# Saliency Maps with HuggingFace and TextualHeatmap

This notebook implements the saliency map as described in [Andreas Madsen's distill paper](https://distill.pub/2019/memorization-in-rnns/). However, it apply the method on BERT models rather than RNN models.

The visualization therefore describes which words/sub-words were important for infering a masked word/sub-word.

* TextualHeatmap: https://github.com/AndreasMadsen/python-textualheatmap
* HuggingFace Transformers: https://github.com/huggingface/transformers

First install TensorFlow, TextualHeatmap, and Transformers. In this notebook the TensorFlow implementations in `transfomers` are used, however this could also be applyed to the PyTorch implementation.

As described in [Andreas Madsen's distill paper](https://distill.pub/2019/memorization-in-rnns/), the saliency map is computed by measuring the gradient magnitude of the output w.r.t. the input.

$$
\mathrm{connectivity}(t, \tilde{t}) = \left|\left| \frac{\partial y^{\tilde{t}}_{k}}{\partial x^t} \right|\right|_2
$$

Implementation wise this can be done quite easily with `tf.GradientTape`. However, because the gradient can not be take w.r.t. to an `int32` type, which is how the `token_ids` are encoded, an one-hot-encoding should be used instead.
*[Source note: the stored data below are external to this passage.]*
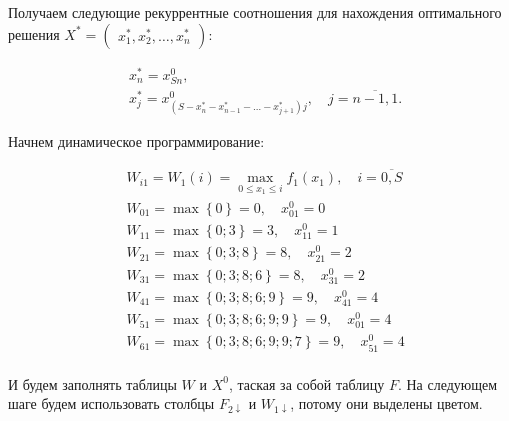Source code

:Получаем следующие рекуррентные соотношения для нахождения оптимального решения $X^* = \begin{pmatrix} x_1^*, x_2^*, \dots, x_n^* \end{pmatrix}$:

\begin{align*}
     & x_n^* = x_{Sn}^0,                                                                        \\
     & x_j^* = x_{(S - x_n^* - x_{n-1}^* - \dots - x_{j+1}^*)j}^0, \quad j = \overline{n-1, 1}.
\end{align*}

Начнем динамическое программирование:

\begin{align*}
     & W_{i1} = W_1(i) = \max\limits_{0 \leq x_1 \leq i} f_1(x_1), \quad i = \overline{0, S} \\
     & W_{01} = \max \left\{0\right\} = 0, \quad x_{01}^0 = 0                                \\
     & W_{11} = \max \left\{0; 3\right\} = 3, \quad x_{11}^0 = 1                             \\
     & W_{21} = \max \left\{0; 3; 8\right\} = 8, \quad x_{21}^0 = 2                          \\
     & W_{31} = \max \left\{0; 3; 8; 6\right\} = 8, \quad x_{31}^0 = 2                       \\
     & W_{41} = \max \left\{0; 3; 8; 6; 9\right\} = 9, \quad x_{41}^0 = 4                    \\
     & W_{51} = \max \left\{0; 3; 8; 6; 9; 9\right\} = 9, \quad x_{01}^0 = 4                 \\
     & W_{61} = \max \left\{0; 3; 8; 6; 9; 9; 7\right\} = 9, \quad x_{51}^0 = 4              \\
\end{align*}

И будем заполнять таблицы $W$ и $X^0$, таская за собой таблицу $F$. На следующем шаге будем использовать столбцы $F_{2 \downarrow}$ и $W_{1 \downarrow}$, потому они выделены цветом.

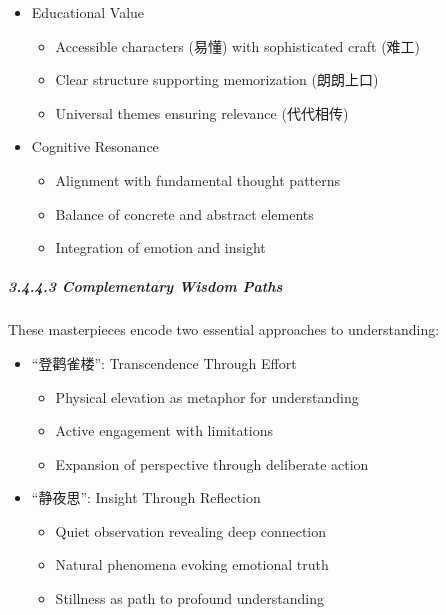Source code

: \begin{itemize}
\tightlist
\item
  Educational Value

  \begin{itemize}
  \tightlist
  \item
    Accessible characters (易懂) with sophisticated craft (难工)
  \item
    Clear structure supporting memorization (朗朗上口)
  \item
    Universal themes ensuring relevance (代代相传)
  \end{itemize}
\item
  Cognitive Resonance

  \begin{itemize}
  \tightlist
  \item
    Alignment with fundamental thought patterns
  \item
    Balance of concrete and abstract elements
  \item
    Integration of emotion and insight
  \end{itemize}
\end{itemize}

\subparagraph{3.4.4.3 Complementary Wisdom
Paths}\label{complementary-wisdom-paths}

These masterpieces encode two essential approaches to understanding:

\begin{itemize}
\tightlist
\item
  ``登鹳雀楼'': Transcendence Through Effort

  \begin{itemize}
  \tightlist
  \item
    Physical elevation as metaphor for understanding
  \item
    Active engagement with limitations
  \item
    Expansion of perspective through deliberate action
  \end{itemize}
\item
  ``静夜思'': Insight Through Reflection

  \begin{itemize}
  \tightlist
  \item
    Quiet observation revealing deep connection
  \item
    Natural phenomena evoking emotional truth
  \item
    Stillness as path to profound understanding
  \end{itemize}
\end{itemize}

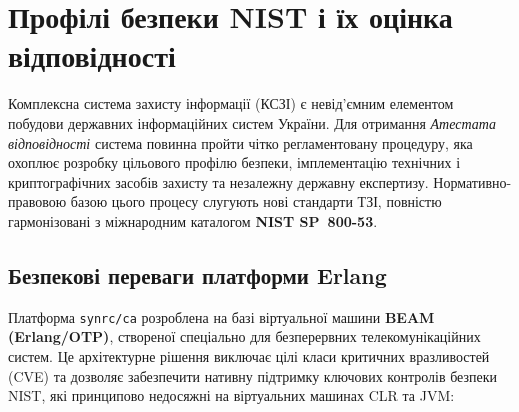 \chapter{Профілі безпеки NIST і їх оцінка відповідності}

Комплексна система захисту інформації (КСЗІ) є невід'ємним елементом побудови
державних інформаційних систем України. Для отримання \emph{Атестата відповідності}
система повинна пройти чітко регламентовану процедуру, яка охоплює розробку цільового
профілю безпеки, імплементацію технічних і криптографічних засобів захисту та
незалежну державну експертизу. Нормативно-правовою базою цього процесу слугують
нові стандарти ТЗІ, повністю гармонізовані з міжнародним каталогом \textbf{NIST SP~800-53}.

\section{Безпекові переваги платформи Erlang}

Платформа \texttt{synrc/ca} розроблена на базі віртуальної машини \textbf{BEAM (Erlang/OTP)},
створеної спеціально для безперервних телекомунікаційних систем. Це архітектурне рішення
виключає цілі класи критичних вразливостей (CVE) та дозволяє забезпечити нативну підтримку
ключових контролів безпеки NIST, які принципово недосяжні на віртуальних машинах CLR та JVM:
HuggingFace Transformers supports this via `inputs_embeds` which is the actual input-word-embedding, thus by computing $\mathbf{x} \mathbf{W}$ in the `tf.GradientTape` scope the gradient w.r.t. $\mathbf{x}$ can be computed.

In [138]:
import torch
import torch.nn.functional as F

def compute_textual_saliency(model, embedding_matrix, tokenizer, text):
    token_ids = tokenizer.encode(text, add_special_tokens=True)
    vocab_size = embedding_matrix.num_embeddings

    print(token_ids)

    heatmap_data = []

    for masked_token_index in range(len(token_ids)):
        # print(f'processing token {masked_token_index + 1} / {len(token_ids)}')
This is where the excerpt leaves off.